EXERCISE: Set out exactly every line of the entries below, starting at the line that holds "the setpoints data" and stopping after the line that holds "The default value".

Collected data

Segment Open

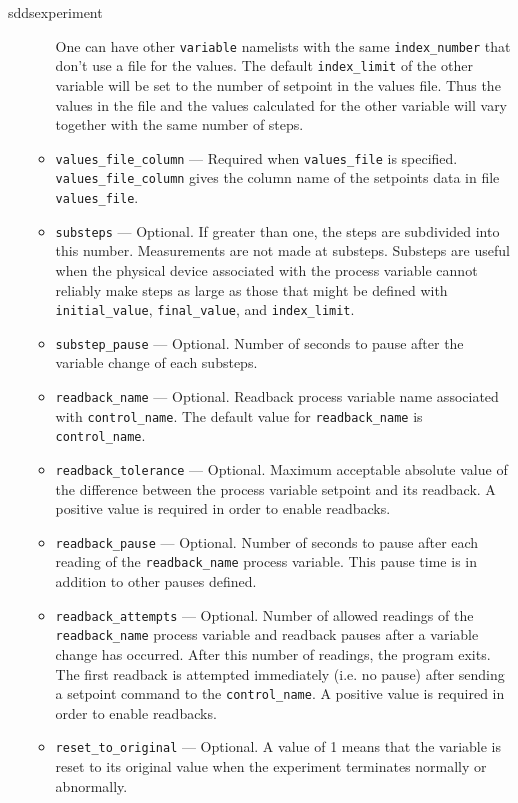 \begin{sddsprog}{sddsexperiment}
\begin{itemize}
\begin{itemize}
                One can have other \verb+variable+ namelists with the same \verb+index_number+
                that don't use a file for the values.
                The default {\verb+index_limit+} of the other variable will be
                set to the number of setpoint in the values file.
                Thus the values in the file and the values calculated for the other variable 
                will vary together with the same number of steps.
        \item {\verb+values_file_column+} --- Required when {\verb+values_file+} is specified.
                {\verb+values_file_column+} gives the column name of the setpoints data 
                in file {\verb+values_file+}. 
        \item {\verb+substeps+} --- Optional. If greater than one, the steps are subdivided into this number.
                Measurements are not made at substeps. Substeps are useful
                when the physical device associated with the process variable cannot reliably make 
                steps as large as those that might be defined with {\verb+initial_value+},
                {\verb+final_value+}, and {\verb+index_limit+}.
        \item {\verb+substep_pause+} --- Optional. Number of seconds to pause after the variable change of each substeps.
        \item {\verb+readback_name+} --- Optional. Readback process variable name 
                associated with {\verb+control_name+}. 
                The default value for {\verb+readback_name+} is {\verb+control_name+}.
        \item {\verb+readback_tolerance+} --- Optional. Maximum acceptable
                absolute value of the difference between the process variable
                setpoint and its readback. A positive value is required in order to enable readbacks.
        \item {\verb+readback_pause+} --- Optional. Number of seconds to pause after 
                each reading of the {\verb+readback_name+} process variable. 
                This pause time is in addition to other pauses defined.
        \item {\verb+readback_attempts+} --- Optional. Number of allowed readings 
                of the {\verb+readback_name+} process variable
                and readback pauses after a variable change has occurred. 
                After this number of readings, the program exits.
                The first readback is attempted immediately (i.e. no pause) after 
                sending a setpoint command to the {\verb+control_name+}.
                A positive value is required in order to enable readbacks.
        \item {\verb+reset_to_original+} --- Optional. A value of 1 means 
                that the variable is reset to its original value when the 
                experiment terminates normally or abnormally. 
\end{itemize}


\end{itemize}
\end{sddsprog}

Segment Closed

RESULT FOR THIS TASK:
                {\verb+values_file_column+} gives the column name of the setpoints data 
                in file {\verb+values_file+}. 
        \item {\verb+substeps+} --- Optional. If greater than one, the steps are subdivided into this number.
                Measurements are not made at substeps. Substeps are useful
                when the physical device associated with the process variable cannot reliably make 
                steps as large as those that might be defined with {\verb+initial_value+},
                {\verb+final_value+}, and {\verb+index_limit+}.
        \item {\verb+substep_pause+} --- Optional. Number of seconds to pause after the variable change of each substeps.
        \item {\verb+readback_name+} --- Optional. Readback process variable name 
                associated with {\verb+control_name+}. 
                The default value for {\verb+readback_name+} is {\verb+control_name+}.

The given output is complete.